§ **Work item**
In the records below, please retype word for word every line from the one containing "全反射是常见声光现象。在媒质交界面上，若入射媒质的声速不如透射媒质的（或折" through the final one, both included, and nothing else.

§ **Dataset entries**
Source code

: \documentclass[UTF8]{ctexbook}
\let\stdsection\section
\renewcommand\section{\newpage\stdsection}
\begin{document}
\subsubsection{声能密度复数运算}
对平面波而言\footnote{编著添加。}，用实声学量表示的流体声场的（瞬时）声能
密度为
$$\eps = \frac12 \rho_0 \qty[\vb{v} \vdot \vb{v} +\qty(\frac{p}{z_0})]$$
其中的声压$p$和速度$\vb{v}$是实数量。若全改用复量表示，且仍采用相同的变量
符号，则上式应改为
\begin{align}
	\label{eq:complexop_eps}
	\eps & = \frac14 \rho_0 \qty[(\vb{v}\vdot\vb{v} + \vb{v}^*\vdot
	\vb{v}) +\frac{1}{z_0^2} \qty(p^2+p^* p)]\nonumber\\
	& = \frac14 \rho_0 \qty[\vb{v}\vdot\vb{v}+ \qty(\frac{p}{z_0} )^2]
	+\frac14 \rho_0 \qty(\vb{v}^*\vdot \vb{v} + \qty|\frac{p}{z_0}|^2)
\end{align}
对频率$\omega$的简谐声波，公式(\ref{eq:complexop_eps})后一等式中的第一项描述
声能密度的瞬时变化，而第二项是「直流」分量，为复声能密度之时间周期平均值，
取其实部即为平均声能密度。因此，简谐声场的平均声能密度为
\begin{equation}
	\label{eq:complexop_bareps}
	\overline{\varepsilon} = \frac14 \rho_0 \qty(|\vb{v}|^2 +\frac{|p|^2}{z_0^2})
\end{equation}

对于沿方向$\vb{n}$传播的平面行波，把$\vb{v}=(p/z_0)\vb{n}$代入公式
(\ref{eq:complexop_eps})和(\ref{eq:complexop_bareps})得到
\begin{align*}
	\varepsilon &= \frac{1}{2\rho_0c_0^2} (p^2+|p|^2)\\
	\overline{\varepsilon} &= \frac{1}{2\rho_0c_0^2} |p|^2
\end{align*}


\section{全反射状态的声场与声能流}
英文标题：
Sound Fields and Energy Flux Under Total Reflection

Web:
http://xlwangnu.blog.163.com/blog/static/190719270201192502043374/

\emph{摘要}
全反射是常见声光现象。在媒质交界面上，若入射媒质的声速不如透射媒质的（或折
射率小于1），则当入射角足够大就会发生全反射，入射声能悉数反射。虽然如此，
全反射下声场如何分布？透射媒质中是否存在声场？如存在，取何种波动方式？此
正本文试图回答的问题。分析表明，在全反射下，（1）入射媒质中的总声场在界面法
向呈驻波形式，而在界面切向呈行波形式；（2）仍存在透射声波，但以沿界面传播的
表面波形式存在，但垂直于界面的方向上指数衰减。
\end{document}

§ **Exercise answer**
全反射是常见声光现象。在媒质交界面上，若入射媒质的声速不如透射媒质的（或折
射率小于1），则当入射角足够大就会发生全反射，入射声能悉数反射。虽然如此，
全反射下声场如何分布？透射媒质中是否存在声场？如存在，取何种波动方式？此
正本文试图回答的问题。分析表明，在全反射下，（1）入射媒质中的总声场在界面法
向呈驻波形式，而在界面切向呈行波形式；（2）仍存在透射声波，但以沿界面传播的
表面波形式存在，但垂直于界面的方向上指数衰减。
\end{document}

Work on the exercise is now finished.